Weather Eye: 'Old Farmer's Almanac' correctly predicted this harsh winter

By Patrick Timm, Columbian weather columnist

Published:

 
photoPatrick Timm

I have had many, many emails commenting on the cold winter across much of the nation this winter. People have noted that the "Old Farmer's Almanac" nailed the winter's weather this year.

In the autumn months of 2013, the National Oceanic and Atmospheric Administration's Climate Prediction Center predicted above-normal temperatures from November through January across much of the United States. In contrast, "The Old Farmer's Almanac" predicted a bitterly cold and snowy winter.

As most of us know the almanac boasts an 80 percent accuracy rate when in reality it is about 25 percent correct, sometimes less. However, this year not so. The winter continues to remain cold and snowy thanks to the overused term "polar vortex."

So how did the almanac get it right? With its secret way of doing things? Sunspots, lunar cycles, planetary positions maybe? Who really knows?
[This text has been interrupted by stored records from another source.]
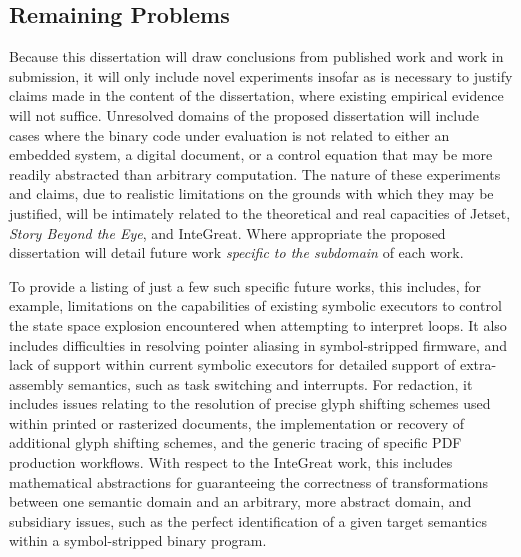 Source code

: \subsection{Remaining Problems}

Because this dissertation will draw conclusions from published work and work in submission, it will only include novel experiments insofar as is necessary to justify claims made in the content of the dissertation, where existing empirical evidence will not suffice.
Unresolved domains of the proposed dissertation will include cases where the binary code under evaluation is not related to either an embedded system, a digital document, or a control equation that may be more readily abstracted than arbitrary computation.
The nature of these experiments and claims, due to realistic limitations on the grounds with which they may be justified, will be intimately related to the theoretical and real capacities of Jetset, \emph{Story Beyond the Eye}, and InteGreat.
Where appropriate the proposed dissertation will detail future work \emph{specific to the subdomain} of each work.

To provide a listing of just a few such specific future works, this includes, for example, limitations on the capabilities of existing symbolic executors to control the state space explosion encountered when attempting to interpret loops. 
It also includes difficulties in resolving pointer aliasing in symbol-stripped firmware, and lack of support within current symbolic executors for detailed support of extra-assembly semantics, such as task switching and interrupts. 
For redaction, it includes issues relating to the resolution of precise glyph shifting schemes used within printed or rasterized documents, the implementation or recovery of additional glyph shifting schemes, and the generic tracing of specific PDF production workflows.
With respect to the InteGreat work, this includes mathematical abstractions for guaranteeing the correctness of transformations between one semantic domain and an arbitrary, more abstract domain, and subsidiary issues, such as the perfect identification of a given target semantics within a symbol-stripped binary program.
We do know that the CPC's supercomputers didn't foresee this, not even close. The acting director of the CPC, Mike Halpert, said, "Sometimes trying to figure out why something happened is as hard as making the forecast of what will happen."

At one time in January there was snow on the ground in every state but Florida, including Hawaii. Yeah, it has been a wild ride. And it is not over yet. More bitter cold will be sweeping down and across the nation this week.

Rumors of cold and snow this weekend? Maybe I should consult the almanac.

Chat with you on a hopefully dry day Thursday!